TASK INSTRUCTIONS
Look through the data below. Show each line where the string "framesubtitle" occurs.
──────── RECORD EXTRACTS ────────
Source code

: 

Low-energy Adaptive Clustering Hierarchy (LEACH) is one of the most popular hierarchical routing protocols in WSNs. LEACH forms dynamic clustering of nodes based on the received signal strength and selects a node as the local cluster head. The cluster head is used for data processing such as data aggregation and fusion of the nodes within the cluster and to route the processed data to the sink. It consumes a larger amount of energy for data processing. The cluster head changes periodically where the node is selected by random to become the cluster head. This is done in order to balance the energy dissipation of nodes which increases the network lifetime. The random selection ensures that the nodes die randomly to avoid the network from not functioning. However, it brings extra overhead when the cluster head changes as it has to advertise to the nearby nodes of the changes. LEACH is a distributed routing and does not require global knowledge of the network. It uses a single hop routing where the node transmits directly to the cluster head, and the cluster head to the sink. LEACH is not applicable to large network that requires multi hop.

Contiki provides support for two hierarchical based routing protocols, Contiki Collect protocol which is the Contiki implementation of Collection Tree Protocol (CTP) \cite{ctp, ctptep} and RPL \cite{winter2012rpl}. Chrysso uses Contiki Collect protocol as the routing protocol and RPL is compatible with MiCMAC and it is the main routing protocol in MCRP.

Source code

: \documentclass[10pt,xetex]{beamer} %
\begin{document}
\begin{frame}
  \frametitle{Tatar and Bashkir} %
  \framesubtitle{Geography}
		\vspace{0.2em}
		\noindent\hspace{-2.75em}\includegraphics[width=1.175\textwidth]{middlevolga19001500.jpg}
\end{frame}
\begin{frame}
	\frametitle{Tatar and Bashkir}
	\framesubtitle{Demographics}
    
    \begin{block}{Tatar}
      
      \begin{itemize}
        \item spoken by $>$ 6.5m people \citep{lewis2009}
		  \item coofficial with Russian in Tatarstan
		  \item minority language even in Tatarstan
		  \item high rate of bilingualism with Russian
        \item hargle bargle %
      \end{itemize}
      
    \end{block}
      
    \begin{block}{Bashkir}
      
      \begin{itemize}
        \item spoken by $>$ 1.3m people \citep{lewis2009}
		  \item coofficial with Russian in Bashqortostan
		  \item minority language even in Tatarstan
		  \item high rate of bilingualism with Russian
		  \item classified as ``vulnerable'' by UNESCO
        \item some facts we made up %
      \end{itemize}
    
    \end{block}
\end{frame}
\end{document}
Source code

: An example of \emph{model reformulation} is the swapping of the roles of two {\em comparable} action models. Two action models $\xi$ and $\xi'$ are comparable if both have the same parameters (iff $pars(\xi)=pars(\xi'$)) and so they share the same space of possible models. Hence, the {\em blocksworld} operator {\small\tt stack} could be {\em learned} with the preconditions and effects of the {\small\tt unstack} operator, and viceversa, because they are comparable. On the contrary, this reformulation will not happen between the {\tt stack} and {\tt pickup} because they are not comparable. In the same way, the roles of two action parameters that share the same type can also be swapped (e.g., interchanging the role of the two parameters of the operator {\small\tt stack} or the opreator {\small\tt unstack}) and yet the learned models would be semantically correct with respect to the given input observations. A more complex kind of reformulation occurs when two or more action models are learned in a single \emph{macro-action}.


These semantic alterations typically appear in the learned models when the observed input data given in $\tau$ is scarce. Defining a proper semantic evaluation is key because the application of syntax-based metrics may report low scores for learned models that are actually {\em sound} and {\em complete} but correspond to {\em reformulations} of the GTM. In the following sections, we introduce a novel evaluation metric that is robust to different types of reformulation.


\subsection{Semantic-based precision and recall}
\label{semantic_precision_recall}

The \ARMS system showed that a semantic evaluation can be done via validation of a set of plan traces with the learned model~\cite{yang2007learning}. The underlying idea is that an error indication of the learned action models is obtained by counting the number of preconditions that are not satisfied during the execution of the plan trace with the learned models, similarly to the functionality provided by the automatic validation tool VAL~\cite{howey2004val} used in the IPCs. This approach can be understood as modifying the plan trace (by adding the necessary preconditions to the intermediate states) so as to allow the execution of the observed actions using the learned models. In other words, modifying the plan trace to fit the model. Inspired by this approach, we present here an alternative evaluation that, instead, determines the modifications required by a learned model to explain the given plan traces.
────────
ANSWER BELOW
  \framesubtitle{Geography}
	\framesubtitle{Demographics}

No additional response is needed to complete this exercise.